Detale do domu, które potrafią zwrócić uwagę

Uwielbiam detale. Nie tylko detale do domu. Podziwiać je. Chwytać w kadrze. Komponować ze sobą. Nie przepadam za ich nadmiarem, cenię sobie powtarzalność, spójność, przywiązanie. Zatrzymajmy się na krótki moment przy tej spójności. Czy musi ona oznaczać tyle, co „jednolita”? Oczywiście, że nie. Powiedziałabym tutaj nawet: wręcz nie powinno.

Nawet w sytuacji, gdy utrzymamy całe wnętrze w jednym kolorze – mamy do czynienia różne odcienie, rozmiary, faktury, funkcje. Osobiście lubię oglądać zwłaszcza te wnętrza, gdzie mamy doskonały stonowany duet dwóch kolorów, jakiś określony styl – albo kompozycję kilku, utrzymanych jednak w takiej kojącej spójności. I gdzieś w tej spójności… mamy coś. To coś zwraca uwagę, jednak w sposób absolutnie nienachalny. Detale do domu bywają nad wyraz zachwycające, zwłaszcza gdy umiejętnie je dobieramy, śmiało stawiając na to, co funkcjonalne i piękne zarazem.

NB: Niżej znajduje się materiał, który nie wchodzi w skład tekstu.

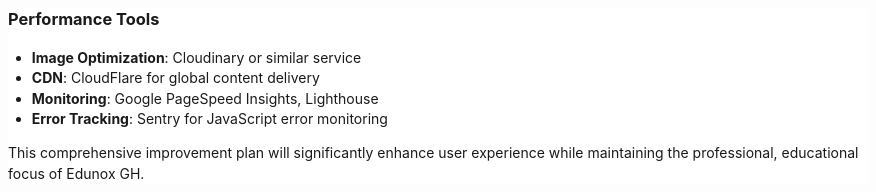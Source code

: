 ### **Performance Tools**
- **Image Optimization**: Cloudinary or similar service
- **CDN**: CloudFlare for global content delivery
- **Monitoring**: Google PageSpeed Insights, Lighthouse
- **Error Tracking**: Sentry for JavaScript error monitoring

This comprehensive improvement plan will significantly enhance user experience while maintaining the professional, educational focus of Edunox GH.
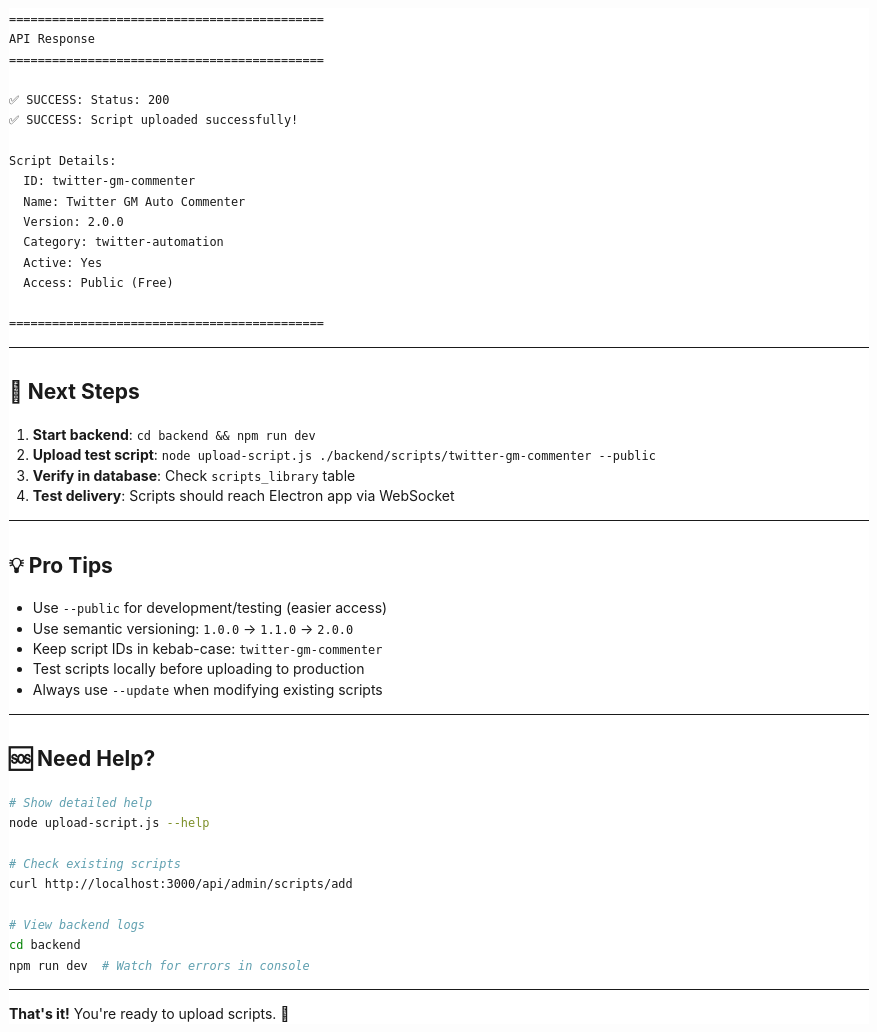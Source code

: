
 ```
============================================
API Response
============================================

✅ SUCCESS: Status: 200
✅ SUCCESS: Script uploaded successfully!

Script Details:
  ID: twitter-gm-commenter
  Name: Twitter GM Auto Commenter
  Version: 2.0.0
  Category: twitter-automation
  Active: Yes
  Access: Public (Free)

============================================
```

---

## 🚀 Next Steps

1. **Start backend**: `cd backend && npm run dev`
2. **Upload test script**: `node upload-script.js ./backend/scripts/twitter-gm-commenter --public`
3. **Verify in database**: Check `scripts_library` table
4. **Test delivery**: Scripts should reach Electron app via WebSocket

---

## 💡 Pro Tips

- Use `--public` for development/testing (easier access)
- Use semantic versioning: `1.0.0` → `1.1.0` → `2.0.0`
- Keep script IDs in kebab-case: `twitter-gm-commenter`
- Test scripts locally before uploading to production
- Always use `--update` when modifying existing scripts

---

## 🆘 Need Help?

```bash
# Show detailed help
node upload-script.js --help

# Check existing scripts
curl http://localhost:3000/api/admin/scripts/add

# View backend logs
cd backend
npm run dev  # Watch for errors in console
```

---

**That's it!** You're ready to upload scripts. 🎉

Jak wybrać detale do domu, które zwracają uwagę?

Na dobry początek – przykład z naszego salonu. Uwielbiam białe komody! Nic więc dziwnego, że taką właśnie mamy i służy nam już kilka ładnych lat. To jedyny mebel do przechowywania w części wypoczynkowej. Komoda pełni funkcję schowka na wszelkie koce, ręczniki, i tak dalej. Jednocześnie jest istotnym elementem estetycznym, stanowi główny punkt na tle białej ściany. Pierwotnie miała czarne uchwyty, niemal od razu wymieniłam je na takie w kolorze złotym. Obok komody stanęła lampa podłogowa, z podstawą również w odcieniu złota. Na ścianie dwa obrazu black&white. I już. Prostota i delikatność. Detale w postaci uchwytów, lampy, obrazów, które doskonale komponują się z bazą w postaci tej właśnie komody.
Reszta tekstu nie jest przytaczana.